Could you restate, word for word, the line that has "DEPRECATED." and all lines following it through the end of the entries below?

*** Opening of Recorded information ***

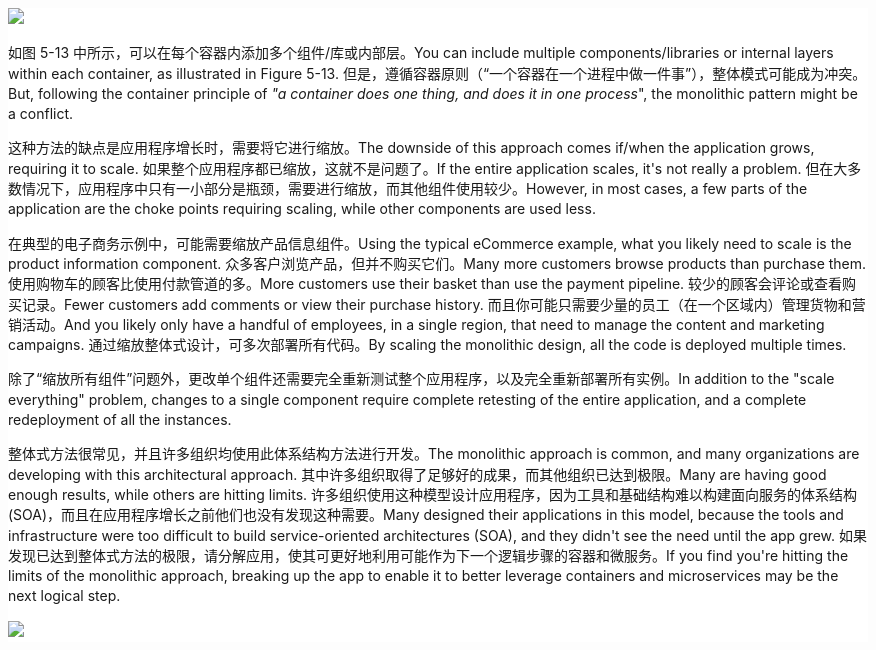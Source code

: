 ![](./media/image5-13.png)

<span data-ttu-id="21eee-274">如图 5-13 中所示，可以在每个容器内添加多个组件/库或内部层。</span><span class="sxs-lookup"><span data-stu-id="21eee-274">You can include multiple components/libraries or internal layers within each container, as illustrated in Figure 5-13.</span></span> <span data-ttu-id="21eee-275">但是，遵循容器原则（“一个容器在一个进程中做一件事”），整体模式可能成为冲突。</span><span class="sxs-lookup"><span data-stu-id="21eee-275">But, following the container principle of _"a container does one thing, and does it in one process_", the monolithic pattern might be a conflict.</span></span>

<span data-ttu-id="21eee-276">这种方法的缺点是应用程序增长时，需要将它进行缩放。</span><span class="sxs-lookup"><span data-stu-id="21eee-276">The downside of this approach comes if/when the application grows, requiring it to scale.</span></span> <span data-ttu-id="21eee-277">如果整个应用程序都已缩放，这就不是问题了。</span><span class="sxs-lookup"><span data-stu-id="21eee-277">If the entire application scales, it's not really a problem.</span></span> <span data-ttu-id="21eee-278">但在大多数情况下，应用程序中只有一小部分是瓶颈，需要进行缩放，而其他组件使用较少。</span><span class="sxs-lookup"><span data-stu-id="21eee-278">However, in most cases, a few parts of the application are the choke points requiring scaling, while other components are used less.</span></span>

<span data-ttu-id="21eee-279">在典型的电子商务示例中，可能需要缩放产品信息组件。</span><span class="sxs-lookup"><span data-stu-id="21eee-279">Using the typical eCommerce example, what you likely need to scale is the product information component.</span></span> <span data-ttu-id="21eee-280">众多客户浏览产品，但并不购买它们。</span><span class="sxs-lookup"><span data-stu-id="21eee-280">Many more customers browse products than purchase them.</span></span> <span data-ttu-id="21eee-281">使用购物车的顾客比使用付款管道的多。</span><span class="sxs-lookup"><span data-stu-id="21eee-281">More customers use their basket than use the payment pipeline.</span></span> <span data-ttu-id="21eee-282">较少的顾客会评论或查看购买记录。</span><span class="sxs-lookup"><span data-stu-id="21eee-282">Fewer customers add comments or view their purchase history.</span></span> <span data-ttu-id="21eee-283">而且你可能只需要少量的员工（在一个区域内）管理货物和营销活动。</span><span class="sxs-lookup"><span data-stu-id="21eee-283">And you likely only have a handful of employees, in a single region, that need to manage the content and marketing campaigns.</span></span> <span data-ttu-id="21eee-284">通过缩放整体式设计，可多次部署所有代码。</span><span class="sxs-lookup"><span data-stu-id="21eee-284">By scaling the monolithic design, all the code is deployed multiple times.</span></span>

<span data-ttu-id="21eee-285">除了“缩放所有组件”问题外，更改单个组件还需要完全重新测试整个应用程序，以及完全重新部署所有实例。</span><span class="sxs-lookup"><span data-stu-id="21eee-285">In addition to the "scale everything" problem, changes to a single component require complete retesting of the entire application, and a complete redeployment of all the instances.</span></span>

<span data-ttu-id="21eee-286">整体式方法很常见，并且许多组织均使用此体系结构方法进行开发。</span><span class="sxs-lookup"><span data-stu-id="21eee-286">The monolithic approach is common, and many organizations are developing with this architectural approach.</span></span> <span data-ttu-id="21eee-287">其中许多组织取得了足够好的成果，而其他组织已达到极限。</span><span class="sxs-lookup"><span data-stu-id="21eee-287">Many are having good enough results, while others are hitting limits.</span></span> <span data-ttu-id="21eee-288">许多组织使用这种模型设计应用程序，因为工具和基础结构难以构建面向服务的体系结构 (SOA)，而且在应用程序增长之前他们也没有发现这种需要。</span><span class="sxs-lookup"><span data-stu-id="21eee-288">Many designed their applications in this model, because the tools and infrastructure were too difficult to build service-oriented architectures (SOA), and they didn't see the need until the app grew.</span></span> <span data-ttu-id="21eee-289">如果发现已达到整体式方法的极限，请分解应用，使其可更好地利用可能作为下一个逻辑步骤的容器和微服务。</span><span class="sxs-lookup"><span data-stu-id="21eee-289">If you find you're hitting the limits of the monolithic approach, breaking up the app to enable it to better leverage containers and microservices may be the next logical step.</span></span>

![](./media/image5-14.png)
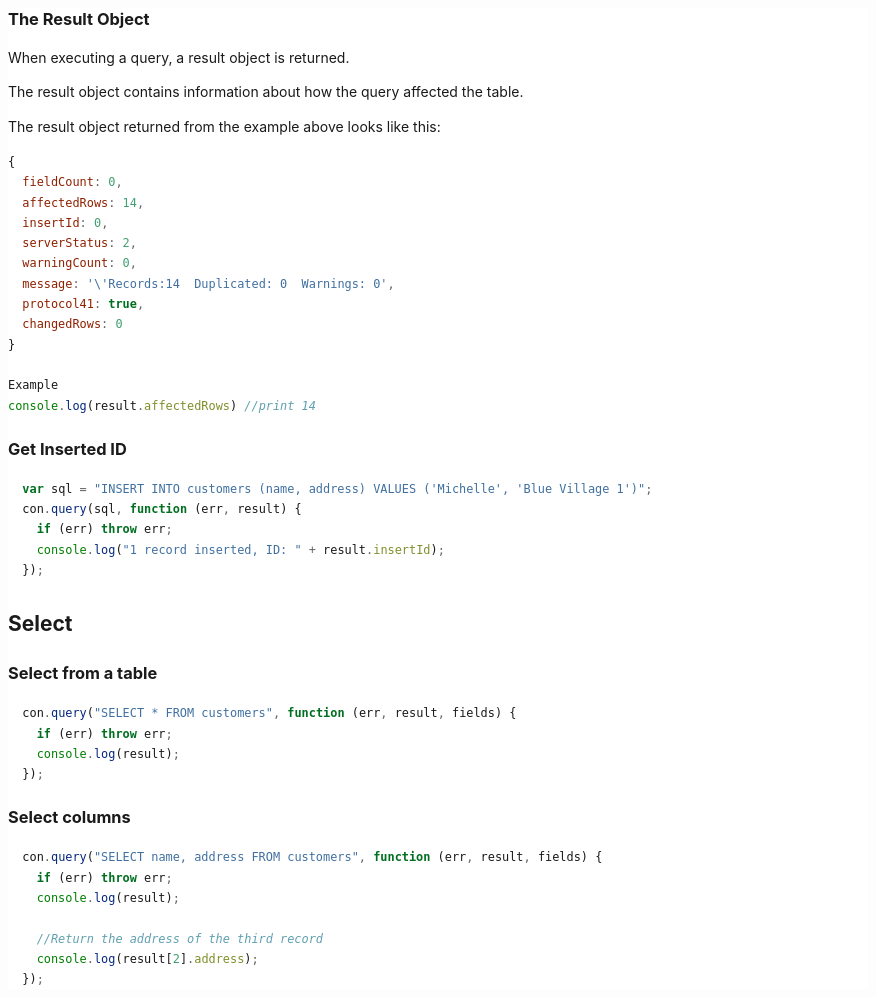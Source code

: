 ### The Result Object
When executing a query, a result object is returned.

The result object contains information about how the query affected the table.

The result object returned from the example above looks like this:
```javascript
{
  fieldCount: 0,
  affectedRows: 14,
  insertId: 0,
  serverStatus: 2,
  warningCount: 0,
  message: '\'Records:14  Duplicated: 0  Warnings: 0',
  protocol41: true,
  changedRows: 0
}

Example
console.log(result.affectedRows) //print 14
```

### Get Inserted ID
```javascript
  var sql = "INSERT INTO customers (name, address) VALUES ('Michelle', 'Blue Village 1')";
  con.query(sql, function (err, result) {
    if (err) throw err;
    console.log("1 record inserted, ID: " + result.insertId);
  });
```

## Select

### Select from a table
```javascript
  con.query("SELECT * FROM customers", function (err, result, fields) {
    if (err) throw err;
    console.log(result);
  });
```

### Select columns
```javascript
  con.query("SELECT name, address FROM customers", function (err, result, fields) {
    if (err) throw err;
    console.log(result);

    //Return the address of the third record
    console.log(result[2].address);
  });
```

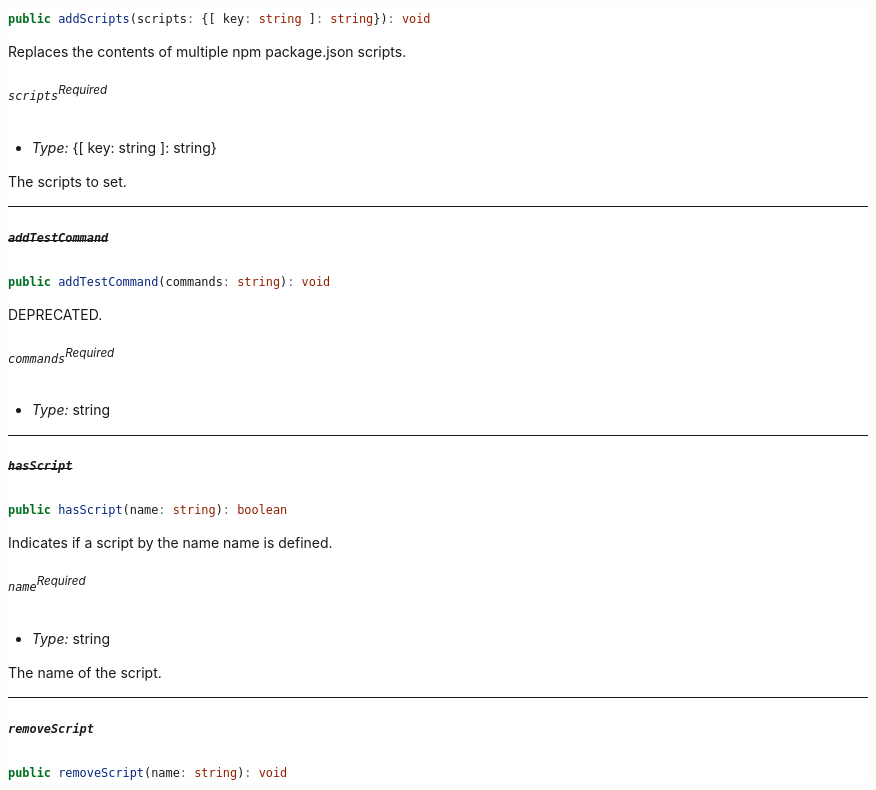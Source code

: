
 ```typescript
public addScripts(scripts: {[ key: string ]: string}): void
```

Replaces the contents of multiple npm package.json scripts.

###### `scripts`<sup>Required</sup> <a name="scripts" id="@rogerchi/projen-remix-project.RemixAwsCdkTypeScriptProject.addScripts.parameter.scripts"></a>

- *Type:* {[ key: string ]: string}

The scripts to set.

---

##### ~~`addTestCommand`~~ <a name="addTestCommand" id="@rogerchi/projen-remix-project.RemixAwsCdkTypeScriptProject.addTestCommand"></a>

```typescript
public addTestCommand(commands: string): void
```

DEPRECATED.

###### `commands`<sup>Required</sup> <a name="commands" id="@rogerchi/projen-remix-project.RemixAwsCdkTypeScriptProject.addTestCommand.parameter.commands"></a>

- *Type:* string

---

##### ~~`hasScript`~~ <a name="hasScript" id="@rogerchi/projen-remix-project.RemixAwsCdkTypeScriptProject.hasScript"></a>

```typescript
public hasScript(name: string): boolean
```

Indicates if a script by the name name is defined.

###### `name`<sup>Required</sup> <a name="name" id="@rogerchi/projen-remix-project.RemixAwsCdkTypeScriptProject.hasScript.parameter.name"></a>

- *Type:* string

The name of the script.

---

##### `removeScript` <a name="removeScript" id="@rogerchi/projen-remix-project.RemixAwsCdkTypeScriptProject.removeScript"></a>

```typescript
public removeScript(name: string): void
```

*** Close of Recorded information ***

**Response area:**
DEPRECATED.

###### `commands`<sup>Required</sup> <a name="commands" id="@rogerchi/projen-remix-project.RemixAwsCdkTypeScriptProject.addTestCommand.parameter.commands"></a>

- *Type:* string

---

##### ~~`hasScript`~~ <a name="hasScript" id="@rogerchi/projen-remix-project.RemixAwsCdkTypeScriptProject.hasScript"></a>

```typescript
public hasScript(name: string): boolean
```

Indicates if a script by the name name is defined.

###### `name`<sup>Required</sup> <a name="name" id="@rogerchi/projen-remix-project.RemixAwsCdkTypeScriptProject.hasScript.parameter.name"></a>

- *Type:* string

The name of the script.

---

##### `removeScript` <a name="removeScript" id="@rogerchi/projen-remix-project.RemixAwsCdkTypeScriptProject.removeScript"></a>

```typescript
public removeScript(name: string): void
```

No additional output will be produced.